Dans le conflit israélo-palestinien tel qu'il est évoqué dans les médias français, les mots sont utilisés non pas pour caractériser une situation complexe mais pour disqualifier l'adversaire idéologique. Mais quels présupposés et quelle vision idéologique se cachent derrière l'usage de ces mots ?

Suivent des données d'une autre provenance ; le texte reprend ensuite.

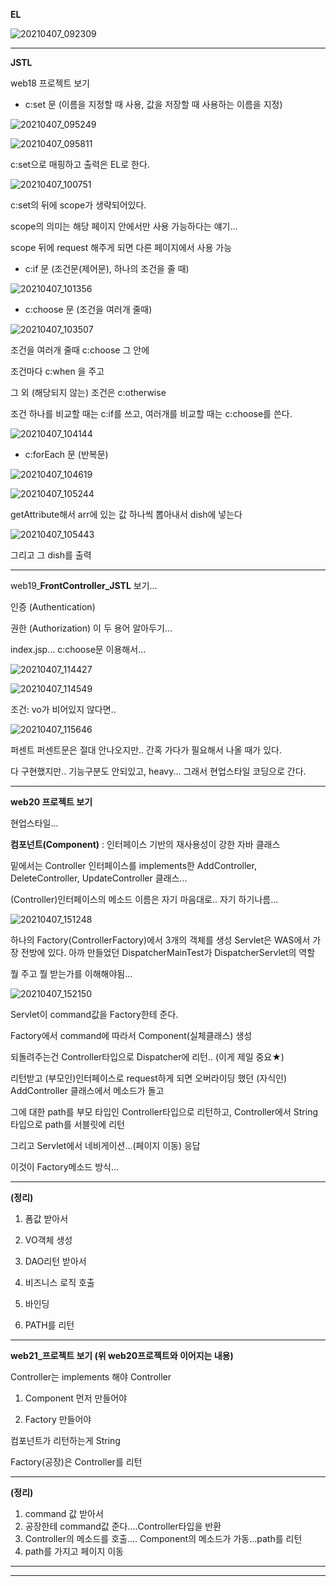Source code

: **EL**

![20210407_092309](https://user-images.githubusercontent.com/78403443/113824805-2cba0880-97bb-11eb-820d-b9d4c8db6683.png)

---

**JSTL**

 web18 프로젝트 보기



- c:set 문 (이름을 지정할 때 사용, 값을 저장할 때 사용하는 이름을 지정)

![20210407_095249](https://user-images.githubusercontent.com/78403443/113824888-43f8f600-97bb-11eb-848b-cab971ef5708.png)

![20210407_095811](https://user-images.githubusercontent.com/78403443/113824924-4fe4b800-97bb-11eb-9539-d4c167aa4c19.png)

c:set으로 매핑하고 출력은 EL로 한다.

![20210407_100751](https://user-images.githubusercontent.com/78403443/113824961-5c691080-97bb-11eb-845e-b1709ce672fc.png)

c:set의 뒤에 scope가 생략되어있다. 

scope의 의미는 해당 페이지 안에서만 사용 가능하다는 얘기...

scope 뒤에 request 해주게 되면 다른 페이지에서 사용 가능



- c:if 문 (조건문(제어문), 하나의 조건을 줄 때)

![20210407_101356](https://user-images.githubusercontent.com/78403443/113825034-74d92b00-97bb-11eb-8d09-87765c7fc7e9.png)



- c:choose 문 (조건을 여러개 줄때)

![20210407_103507](https://user-images.githubusercontent.com/78403443/113825128-8f130900-97bb-11eb-989d-1bd40275c923.png)

조건을 여러개 줄때 c:choose 그 안에

조건마다 c:when 을 주고

그 외 (해당되지 않는) 조건은 c:otherwise



조건 하나를 비교할 때는 c:if를 쓰고, 여러개를 비교할 때는 c:choose를 쓴다.

![20210407_104144](https://user-images.githubusercontent.com/78403443/113825206-a3570600-97bb-11eb-9ced-2609d8e18d76.png)



- c:forEach 문 (반복문)

![20210407_104619](https://user-images.githubusercontent.com/78403443/113825276-be297a80-97bb-11eb-93ee-8763999cd2fd.png)



![20210407_105244](https://user-images.githubusercontent.com/78403443/113825316-caadd300-97bb-11eb-876b-f2599a72be97.png)

getAttribute해서 arr에 있는 값 하나씩 뽑아내서 dish에 넣는다



![20210407_105443](https://user-images.githubusercontent.com/78403443/113825392-dbf6df80-97bb-11eb-86f0-176a400aca0c.png)

그리고 그 dish를 출력

---

web19_**FrontController_JSTL** 보기...

인증 (Authentication)

권한 (Authorization) 이 두 용어 알아두기...



index.jsp... c:choose문 이용해서...

![20210407_114427](https://user-images.githubusercontent.com/78403443/113825485-fd57cb80-97bb-11eb-9d49-d0f7e1f38ee6.png)

![20210407_114549](https://user-images.githubusercontent.com/78403443/113825498-0183e900-97bc-11eb-9eab-a5006ebd559f.png)

조건: vo가 비어있지 않다면..



![20210407_115646](https://user-images.githubusercontent.com/78403443/113825599-24ae9880-97bc-11eb-93c2-7b93c4ea3f25.png)

퍼센트 퍼센트문은 절대 안나오지만.. 간혹 가다가 필요해서 나올 때가 있다.

다 구현했지만.. 기능구분도 안되있고, heavy... 그래서 현업스타일 코딩으로 간다.

---

**web20 프로젝트 보기**

현업스타일...



**컴포넌트(Component)** : 인터페이스 기반의 재사용성이 강한 자바 클래스

밑에서는 Controller 인터페이스를 implements한 AddController, DeleteController, UpdateController 클래스...



(Controller)인터페이스의 메소드 이름은 자기 마음대로.. 자기 하기나름...

![20210407_151248](https://user-images.githubusercontent.com/78403443/113825752-5293dd00-97bc-11eb-993e-a789d96c9239.png)

하나의 Factory(ControllerFactory)에서 3개의 객체를 생성
Servlet은 WAS에서 가장 전방에 있다. 
아까 만들었던 DispatcherMainTest가 DispatcherServlet의 역할



뭘 주고 뭘 받는가를 이해해야됨...

![20210407_152150](https://user-images.githubusercontent.com/78403443/113825824-66d7da00-97bc-11eb-8ae7-f0032ded2efd.png)

Servlet이 command값을 Factory한테 준다.

Factory에서 command에 따라서 Component(실체클래스) 생성

되돌려주는건 Controller타입으로 Dispatcher에 리턴.. (이게 제일 중요★)



리턴받고 (부모인)인터페이스로 request하게  되면 오버라이딩 했던 (자식인) AddController 클래스에서 메소드가 돌고

그에 대한 path를 부모 타입인 Controller타입으로 리턴하고, Controller에서 String 타입으로 path를 서블릿에 리턴



그리고 Servlet에서 네비게이션...(페이지 이동) 응답



이것이 Factory메소드 방식...

---

**(정리)**

1. 폼값 받아서

2. VO객체 생성

3. DAO리턴 받아서

4. 비즈니스 로직 호출

5. 바인딩

6. PATH를 리턴

---

**web21_프로젝트 보기 (위 web20프로젝트와 이어지는 내용)**

Controller는 implements 해야 Controller



1. Component 먼저 만들어야

2. Factory 만들어야



컴포넌트가 리턴하는게 String

Factory(공장)은 Controller를 리턴

---

**(정리)**

1. command 값 받아서
2. 공장한테 command값 준다....Controller타입을 반환		
3. Controller의 메소드를 호출.... Component의 메소드가 가동...path를 리턴
4. path를 가지고 페이지 이동

---

---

Tiré du blogue de l'auteur.
Ainsi que je l'avais déjà évoqué dans une note de blog précédente, les mots porteurs de sémantisme (les noms, les verbes, les adjectifs et les adverbes qui en sont dérivés) peuvent être envisagés sous deux angles différents : la dénotation ou ce qu'ils veulent dire et la connotation ou le jugement moral que l'on attribue à ce qu'ils désignent. Or, on peut constater que, dans le discours médiatique dominant (celui des chaînes de télévision de la TNT et des radios nationales), l'aspect dénotatif disparaît le plus souvent au seul profit de l'aspect connotatif. La plupart du temps on n'utilise pas les mots pour ce qu'ils signifient mais pour ce qu'ils disqualifient. Le but du journaliste n'est donc plus d'aider à la compréhension du monde mais de porter des jugements moraux. Cette dérive journalistique qui n'est pas sans poser des problèmes éthiques graves trouve son illustration paroxystique dans la manière dont le conflit israélo-palestinien a été traité.

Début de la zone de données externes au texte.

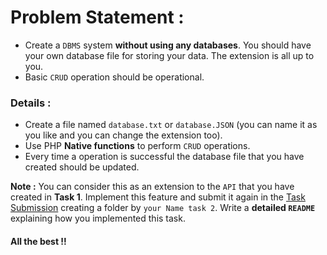 # Problem Statement :

- Create a `DBMS` system **without using any databases**. You should have your own database file for storing your data. The extension is all up to you.
- Basic `CRUD` operation should be operational.

### Details :

- Create a file named `database.txt` or `database.JSON` (you can name it as you like and you can change the extension too).
- Use PHP **Native functions** to perform `CRUD` operations.
- Every time a operation is successful the database file that you have created should be updated.

**Note :** You can consider this as an extension to the `API` that you have created in **Task 1**. Implement this feature and submit it again in the [Task Submission](.././Task%20Submission) creating a folder by `your Name task 2`. Write a **detailed `README`** explaining how you implemented this task.


#### All the best !!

Il ne s'agissait pas tant d'expliquer le conflit et ses enjeux que de disqualifier de toutes les manières possibles ceux et celles qui prenaient fait et cause pour les palestiniens et de justifier ou de minimiser les crimes de guerre et les crimes contre l'humanité perpétrés par l'armée israélienne sous l'impulsion du gouvernement de M. Netanyahou. Cette tentative de disqualification s'est traduite par une bataille sur les mots aux proportions rarement atteintes jusqu'alors. Avant d'examiner de manière plus précise les mots les plus emblématiques de cette bataille, il convient de poser quelques principes généraux qui nous guideront dans cette étude.
Les mots utilisés le sont donc non dans le but de décrire une réalité objective mais essentiellement pour justifier l'action du gouvernement israélien et pour condamner l'action du Hamas. Ces mots sont particulièrement intéressants à étudier en cela qu'ils ne se contentent pas de produire un jugement moral mais qu'ils trahissent également les présupposés idéologiques et la vision du monde de ceux qui les utilisent.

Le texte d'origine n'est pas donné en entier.